ISO 14001, as with other ISO 14000 standards, is voluntary (IISD 2010), with its main aim to assist companies in continually improving their environmental performance, whilst complying with any applicable legislation. Organisations are responsible for setting their own targets and performance measures, with the standard serving to assist them in meeting objectives and goals and the subsequent monitoring and measurement of these (IISD 2010). This means that two organisations that have completely different measures and standards of environmental performance, can both comply with ISO 14001 requirements (Federal Facilities Council Report 1999).
The standard can be applied to a variety of levels in the business, from organisational level, right down to the product and service level (RMIT university). Rather than focusing on exact measures and goals of environmental performance, the standard highlights what an organisation needs to do to meet these goals (IISD 2010). Success of the system is very dependant on commitment from all levels of the organisation, especially top management (Standards Australia/Standards New Zealand 2004), who need to be actively involved in the development, implementation and maintenance of the environmental management system (iso14001.com.au 2010).

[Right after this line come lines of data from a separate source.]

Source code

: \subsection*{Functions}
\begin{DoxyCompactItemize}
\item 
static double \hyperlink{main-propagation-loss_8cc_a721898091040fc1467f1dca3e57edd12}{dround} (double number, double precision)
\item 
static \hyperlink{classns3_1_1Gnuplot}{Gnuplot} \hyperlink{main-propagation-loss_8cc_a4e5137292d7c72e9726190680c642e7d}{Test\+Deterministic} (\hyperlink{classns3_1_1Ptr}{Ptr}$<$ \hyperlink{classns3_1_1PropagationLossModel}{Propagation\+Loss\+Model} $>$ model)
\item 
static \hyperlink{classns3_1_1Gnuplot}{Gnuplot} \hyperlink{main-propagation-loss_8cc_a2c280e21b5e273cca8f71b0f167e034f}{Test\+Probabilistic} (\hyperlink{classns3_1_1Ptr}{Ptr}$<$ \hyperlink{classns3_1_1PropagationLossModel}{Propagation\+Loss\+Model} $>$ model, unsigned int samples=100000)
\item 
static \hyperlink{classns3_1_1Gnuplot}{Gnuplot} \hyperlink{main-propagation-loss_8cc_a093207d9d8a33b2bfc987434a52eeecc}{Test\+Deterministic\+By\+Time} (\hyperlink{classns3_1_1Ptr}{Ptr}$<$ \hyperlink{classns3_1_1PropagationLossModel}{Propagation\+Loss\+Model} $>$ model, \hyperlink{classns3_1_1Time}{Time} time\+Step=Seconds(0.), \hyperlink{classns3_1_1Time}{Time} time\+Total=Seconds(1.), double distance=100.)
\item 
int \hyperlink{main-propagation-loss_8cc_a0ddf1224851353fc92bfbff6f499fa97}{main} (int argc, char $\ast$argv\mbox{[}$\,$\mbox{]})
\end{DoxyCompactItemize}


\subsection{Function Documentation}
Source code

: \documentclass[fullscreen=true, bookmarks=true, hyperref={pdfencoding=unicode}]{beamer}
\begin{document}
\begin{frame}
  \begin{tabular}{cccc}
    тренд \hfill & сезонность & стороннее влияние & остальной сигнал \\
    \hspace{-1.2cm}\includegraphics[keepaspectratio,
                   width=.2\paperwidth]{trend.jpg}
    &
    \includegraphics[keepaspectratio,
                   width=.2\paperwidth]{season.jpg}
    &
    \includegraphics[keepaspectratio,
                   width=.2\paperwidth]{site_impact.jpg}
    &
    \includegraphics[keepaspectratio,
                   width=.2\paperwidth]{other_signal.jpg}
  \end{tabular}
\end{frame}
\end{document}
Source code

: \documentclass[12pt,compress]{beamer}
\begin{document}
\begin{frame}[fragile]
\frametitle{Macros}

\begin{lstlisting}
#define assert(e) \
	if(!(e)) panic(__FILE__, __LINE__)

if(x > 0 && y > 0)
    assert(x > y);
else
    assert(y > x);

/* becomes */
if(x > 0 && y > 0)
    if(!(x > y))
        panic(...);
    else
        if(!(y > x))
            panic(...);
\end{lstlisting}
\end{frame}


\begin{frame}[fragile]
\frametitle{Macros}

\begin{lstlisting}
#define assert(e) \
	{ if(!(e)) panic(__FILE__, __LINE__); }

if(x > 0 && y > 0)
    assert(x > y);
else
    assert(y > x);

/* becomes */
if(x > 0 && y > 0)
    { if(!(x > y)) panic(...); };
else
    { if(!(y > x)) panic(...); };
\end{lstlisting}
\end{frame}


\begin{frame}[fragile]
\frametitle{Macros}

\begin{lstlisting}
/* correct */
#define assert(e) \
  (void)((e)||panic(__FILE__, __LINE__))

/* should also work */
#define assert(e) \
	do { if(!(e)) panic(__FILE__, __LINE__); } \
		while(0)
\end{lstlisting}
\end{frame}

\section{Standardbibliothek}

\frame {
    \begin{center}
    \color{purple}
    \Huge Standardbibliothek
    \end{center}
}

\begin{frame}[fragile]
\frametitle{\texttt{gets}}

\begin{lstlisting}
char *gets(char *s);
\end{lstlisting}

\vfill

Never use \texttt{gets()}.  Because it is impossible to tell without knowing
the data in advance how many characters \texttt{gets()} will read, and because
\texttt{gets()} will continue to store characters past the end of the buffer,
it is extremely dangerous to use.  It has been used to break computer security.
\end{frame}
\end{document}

In 2008 there were an estimated 188 000 companies from 155 countries, certified as ISO 14001 compliant (ISO14001.com.au 2010)
ISO 14001 is known as a generic management system standard, meaning that it is applicable to any size and type of organisation, product or service, in any sector of activity and can accommodate diverse socio-cultural and geographic conditions (Standards Australia/Standards New Zealand 2004). All standards are periodically reviewed by ISO and new ones issued (Standards Australia/Standards New Zealand 2004).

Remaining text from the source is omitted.